THIRD DIVISION
Award No. 44711 Docket No. MW-45286
22-3-NRAB-00003-190086
The Third Division consisted of the regular members and in addition Referee Edwin H. Benn when award was rendered.
(Brotherhood of Maintenance of Way Employes Division – (IBT Rail Conference
(The Kansas City Southern Railway Company (former SouthRail Corporation)
“Claim of the System Committee of the Brotherhood that:
The Agreement was violated when, commencing June 27 to July 18, 2017, the Carrier assigned or otherwise allowed outside forces to perform Maintenance of Way work (distributing tie plates and spikes for a Carrier rail gang) at/or between Mile Posts 16 and 1 on the Counce Branch Artesia Sub [System File 17 06 27 (068)/K0417-7366 SRL].

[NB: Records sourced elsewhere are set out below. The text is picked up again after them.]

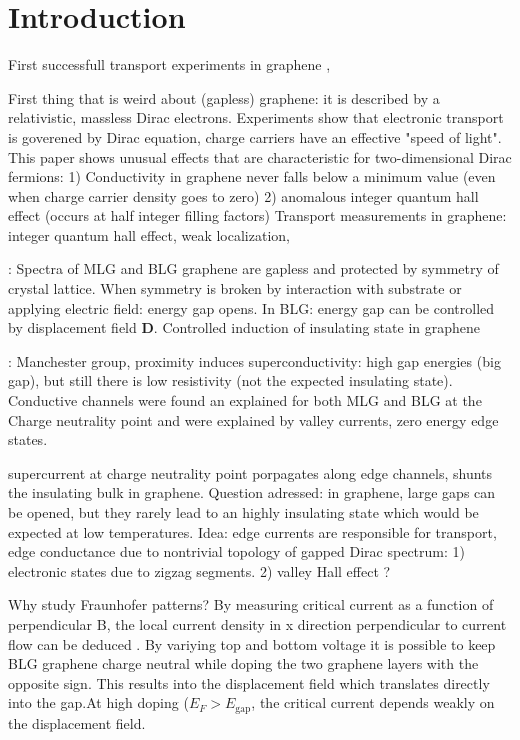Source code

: \chapter{Introduction}
\label{ch:introduction}

First successfull transport experiments in graphene \cite{Zhang2005}, \cite{Novoselov2005}

First thing that is weird about (gapless) graphene: it is described by a relativistic, massless Dirac electrons. Experiments \cite{Novoselov2005} show that electronic transport is goverened by Dirac equation, charge carriers have an effective "speed of light". This paper shows unusual effects that are characteristic for two-dimensional Dirac fermions: 1) Conductivity in graphene never falls below a minimum value (even when charge carrier density goes to zero) 2) anomalous integer quantum hall effect (occurs at half integer filling factors)
Transport measurements in graphene: integer quantum hall effect, weak localization, 

\cite{Zhu2017}: Spectra of MLG and BLG graphene are gapless and protected by symmetry of crystal lattice. When symmetry is broken by interaction with substrate or applying electric field: energy gap opens. In BLG: energy gap can be controlled by displacement field $\mathbf{D}$. Controlled induction of insulating state in graphene \cite{Oostinga2008}

\cite{Zhu2017}: Manchester group, proximity induces superconductivity: high gap energies (big gap), but still there is low resistivity (not the expected insulating state). Conductive channels were found an explained for both MLG and BLG at the Charge neutrality point and were explained by valley currents, zero energy edge states. 

supercurrent at charge neutrality point porpagates along edge channels, shunts the insulating bulk in graphene. Question adressed: in graphene, large gaps can be opened, but they rarely lead to an highly insulating state which would be expected at low temperatures. Idea: edge currents are responsible for transport, edge conductance due to nontrivial topology of gapped Dirac spectrum: 1) electronic states due to zigzag segments. 2) valley Hall effect ?

Why study Fraunhofer patterns? By measuring critical current as a function of perpendicular B, the local current density in x direction perpendicular to current flow can be deduced \cite{Dynes1971}. By variying top and bottom voltage it is possible to keep BLG graphene charge neutral while doping the two graphene layers with the opposite sign. This results into the displacement field which translates directly into the gap.At high doping ($E_F > E_\text{gap}$, the critical current depends weakly on the displacement field.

The Agreement was further violated when the Carrier failed to notify the General Chairman, in writing, as far in advance of the date of the contracting transaction as is practicable and in any event not less than fifteen (15) days prior thereto regarding the work referred to in Part (1) above and when it failed to assert good-faith efforts to reduce the incidence of subcontracting and increase the use of its Maintenance of Way forces as required by the Side Letter of Agreement dated February 25, 1988 and the December 11, 1981 National Letter of Agreement.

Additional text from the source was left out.